◆ Task goal ◆
Write out, from the entries below, exactly the lines that run between the lines holding "이러한 지시문은 지시문" and "뒤에 나오는 예제에서 사용 된 패턴에서 다음 사항을 확인 합니다.", inclusive, and stop there.

↓

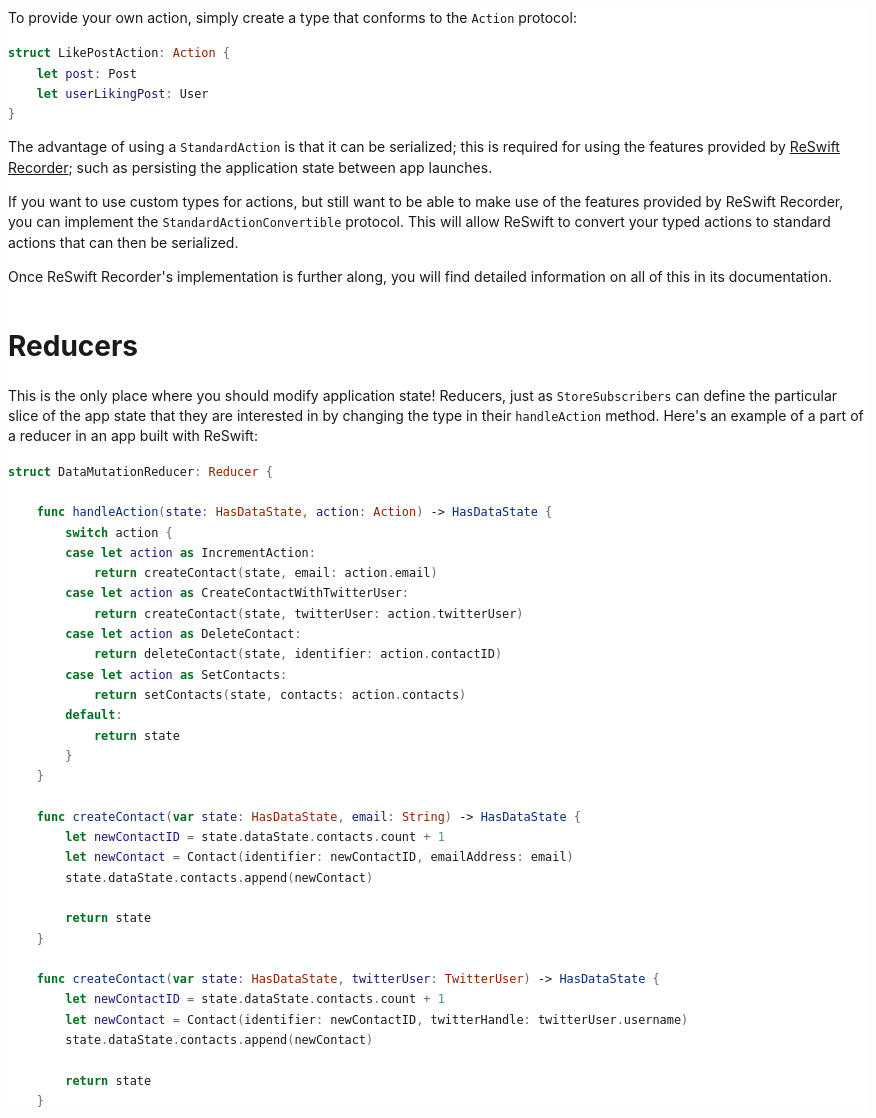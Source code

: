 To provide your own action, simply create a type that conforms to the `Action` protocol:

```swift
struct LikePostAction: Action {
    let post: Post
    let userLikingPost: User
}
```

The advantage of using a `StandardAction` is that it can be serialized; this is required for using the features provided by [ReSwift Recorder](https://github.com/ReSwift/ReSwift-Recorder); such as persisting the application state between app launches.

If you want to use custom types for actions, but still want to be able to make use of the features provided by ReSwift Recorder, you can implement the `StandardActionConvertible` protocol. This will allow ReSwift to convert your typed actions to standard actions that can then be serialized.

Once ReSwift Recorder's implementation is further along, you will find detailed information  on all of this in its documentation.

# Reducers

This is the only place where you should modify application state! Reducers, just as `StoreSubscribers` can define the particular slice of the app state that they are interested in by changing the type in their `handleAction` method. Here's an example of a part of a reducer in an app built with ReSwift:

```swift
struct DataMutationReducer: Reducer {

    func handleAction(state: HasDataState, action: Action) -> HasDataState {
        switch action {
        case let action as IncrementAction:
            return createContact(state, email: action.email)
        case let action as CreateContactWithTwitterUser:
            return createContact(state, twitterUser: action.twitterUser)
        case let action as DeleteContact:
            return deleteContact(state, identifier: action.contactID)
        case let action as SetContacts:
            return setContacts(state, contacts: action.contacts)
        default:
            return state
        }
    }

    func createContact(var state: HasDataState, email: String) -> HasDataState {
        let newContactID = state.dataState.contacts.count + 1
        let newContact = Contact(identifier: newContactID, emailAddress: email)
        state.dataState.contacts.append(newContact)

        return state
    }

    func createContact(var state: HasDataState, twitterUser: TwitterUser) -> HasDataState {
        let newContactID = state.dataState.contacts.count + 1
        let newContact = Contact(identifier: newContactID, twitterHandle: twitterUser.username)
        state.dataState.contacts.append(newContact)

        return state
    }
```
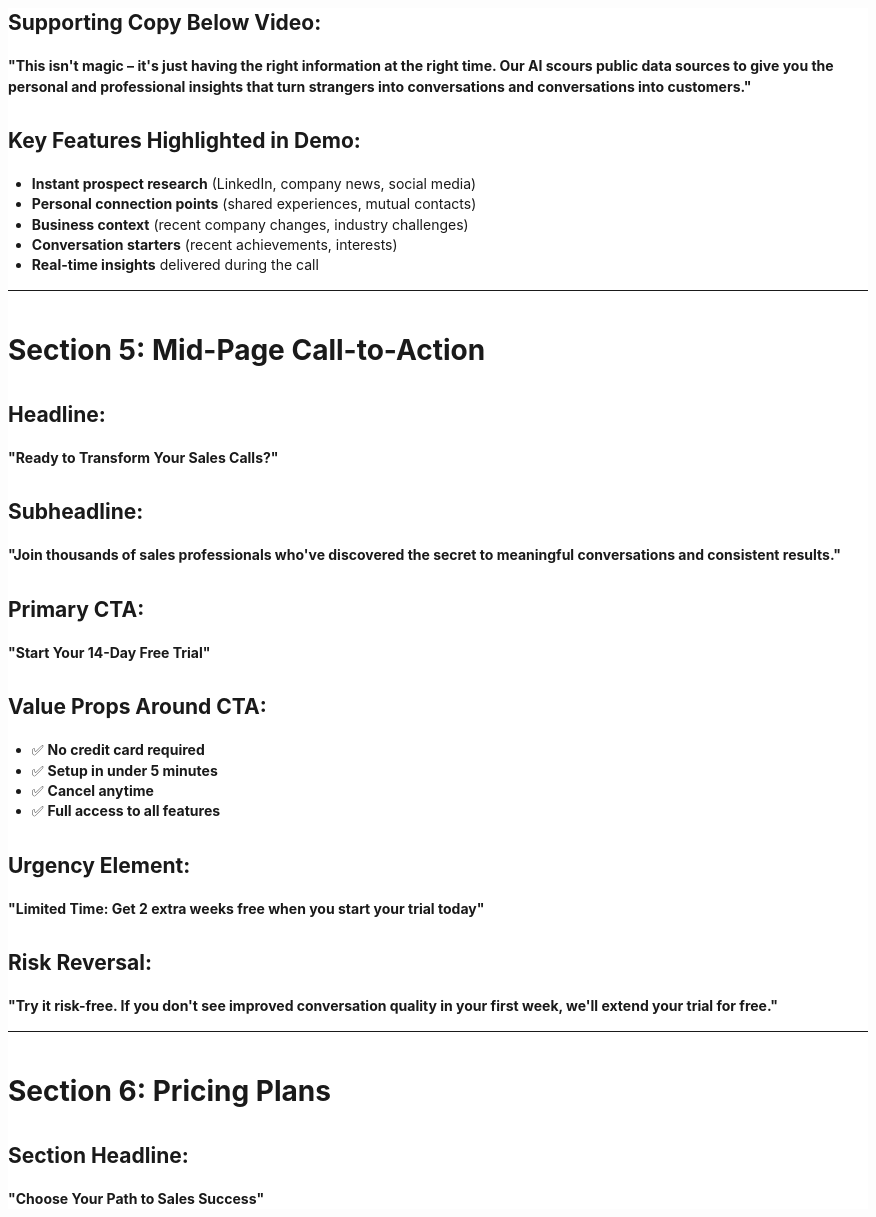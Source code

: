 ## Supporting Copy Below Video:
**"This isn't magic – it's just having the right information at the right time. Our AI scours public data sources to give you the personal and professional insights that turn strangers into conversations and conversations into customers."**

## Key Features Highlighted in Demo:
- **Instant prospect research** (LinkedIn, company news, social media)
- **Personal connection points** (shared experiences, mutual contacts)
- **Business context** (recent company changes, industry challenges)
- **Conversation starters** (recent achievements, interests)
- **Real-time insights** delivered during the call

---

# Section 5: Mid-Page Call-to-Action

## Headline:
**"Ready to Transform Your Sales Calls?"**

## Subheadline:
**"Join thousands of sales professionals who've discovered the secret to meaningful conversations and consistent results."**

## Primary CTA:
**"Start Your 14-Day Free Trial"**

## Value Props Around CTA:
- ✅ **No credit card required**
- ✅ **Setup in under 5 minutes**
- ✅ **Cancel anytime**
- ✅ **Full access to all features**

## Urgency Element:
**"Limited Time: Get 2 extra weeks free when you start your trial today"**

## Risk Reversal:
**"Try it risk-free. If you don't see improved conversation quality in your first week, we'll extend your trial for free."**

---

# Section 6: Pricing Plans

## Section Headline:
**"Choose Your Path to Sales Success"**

↑
↓

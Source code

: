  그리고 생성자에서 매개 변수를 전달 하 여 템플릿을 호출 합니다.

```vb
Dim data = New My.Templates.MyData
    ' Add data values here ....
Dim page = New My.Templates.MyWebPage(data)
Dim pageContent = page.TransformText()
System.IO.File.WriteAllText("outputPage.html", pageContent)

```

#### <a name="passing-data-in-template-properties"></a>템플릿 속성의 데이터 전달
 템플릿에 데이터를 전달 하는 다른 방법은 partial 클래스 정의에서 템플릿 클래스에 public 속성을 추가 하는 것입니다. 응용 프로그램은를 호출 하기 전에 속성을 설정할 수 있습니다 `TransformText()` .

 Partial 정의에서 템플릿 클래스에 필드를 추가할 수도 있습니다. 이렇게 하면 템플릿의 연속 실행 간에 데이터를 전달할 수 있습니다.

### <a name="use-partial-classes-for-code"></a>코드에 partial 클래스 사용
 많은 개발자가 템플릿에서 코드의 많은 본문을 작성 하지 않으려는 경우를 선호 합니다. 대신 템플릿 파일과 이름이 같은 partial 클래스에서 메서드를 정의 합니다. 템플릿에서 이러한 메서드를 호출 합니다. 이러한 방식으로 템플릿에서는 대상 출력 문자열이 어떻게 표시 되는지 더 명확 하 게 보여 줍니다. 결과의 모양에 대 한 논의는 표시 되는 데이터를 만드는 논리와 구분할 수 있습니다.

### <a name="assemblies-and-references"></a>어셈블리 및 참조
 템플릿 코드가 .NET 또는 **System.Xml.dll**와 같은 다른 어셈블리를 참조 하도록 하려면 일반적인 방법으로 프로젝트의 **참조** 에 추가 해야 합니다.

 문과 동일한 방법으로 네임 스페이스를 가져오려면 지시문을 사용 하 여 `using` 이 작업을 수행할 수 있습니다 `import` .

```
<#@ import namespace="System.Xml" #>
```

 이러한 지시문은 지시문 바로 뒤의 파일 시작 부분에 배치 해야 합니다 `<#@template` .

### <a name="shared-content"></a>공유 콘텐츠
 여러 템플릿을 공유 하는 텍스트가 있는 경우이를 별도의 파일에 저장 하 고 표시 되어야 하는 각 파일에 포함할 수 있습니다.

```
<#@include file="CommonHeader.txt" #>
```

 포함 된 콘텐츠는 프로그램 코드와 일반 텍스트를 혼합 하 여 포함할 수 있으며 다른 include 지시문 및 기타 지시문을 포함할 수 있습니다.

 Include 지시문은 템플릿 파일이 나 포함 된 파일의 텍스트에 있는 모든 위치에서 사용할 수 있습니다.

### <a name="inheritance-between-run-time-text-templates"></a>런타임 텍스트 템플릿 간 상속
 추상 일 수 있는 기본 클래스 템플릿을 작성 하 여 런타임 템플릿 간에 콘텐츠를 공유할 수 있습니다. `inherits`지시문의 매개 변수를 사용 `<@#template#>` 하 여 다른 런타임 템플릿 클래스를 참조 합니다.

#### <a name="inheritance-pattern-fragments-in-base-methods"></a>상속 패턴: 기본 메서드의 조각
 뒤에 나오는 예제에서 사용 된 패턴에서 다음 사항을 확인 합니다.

↑

◆ Response area ◆
 이러한 지시문은 지시문 바로 뒤의 파일 시작 부분에 배치 해야 합니다 `<#@template` .

### <a name="shared-content"></a>공유 콘텐츠
 여러 템플릿을 공유 하는 텍스트가 있는 경우이를 별도의 파일에 저장 하 고 표시 되어야 하는 각 파일에 포함할 수 있습니다.

```
<#@include file="CommonHeader.txt" #>
```

 포함 된 콘텐츠는 프로그램 코드와 일반 텍스트를 혼합 하 여 포함할 수 있으며 다른 include 지시문 및 기타 지시문을 포함할 수 있습니다.

 Include 지시문은 템플릿 파일이 나 포함 된 파일의 텍스트에 있는 모든 위치에서 사용할 수 있습니다.

### <a name="inheritance-between-run-time-text-templates"></a>런타임 텍스트 템플릿 간 상속
 추상 일 수 있는 기본 클래스 템플릿을 작성 하 여 런타임 템플릿 간에 콘텐츠를 공유할 수 있습니다. `inherits`지시문의 매개 변수를 사용 `<@#template#>` 하 여 다른 런타임 템플릿 클래스를 참조 합니다.

#### <a name="inheritance-pattern-fragments-in-base-methods"></a>상속 패턴: 기본 메서드의 조각
 뒤에 나오는 예제에서 사용 된 패턴에서 다음 사항을 확인 합니다.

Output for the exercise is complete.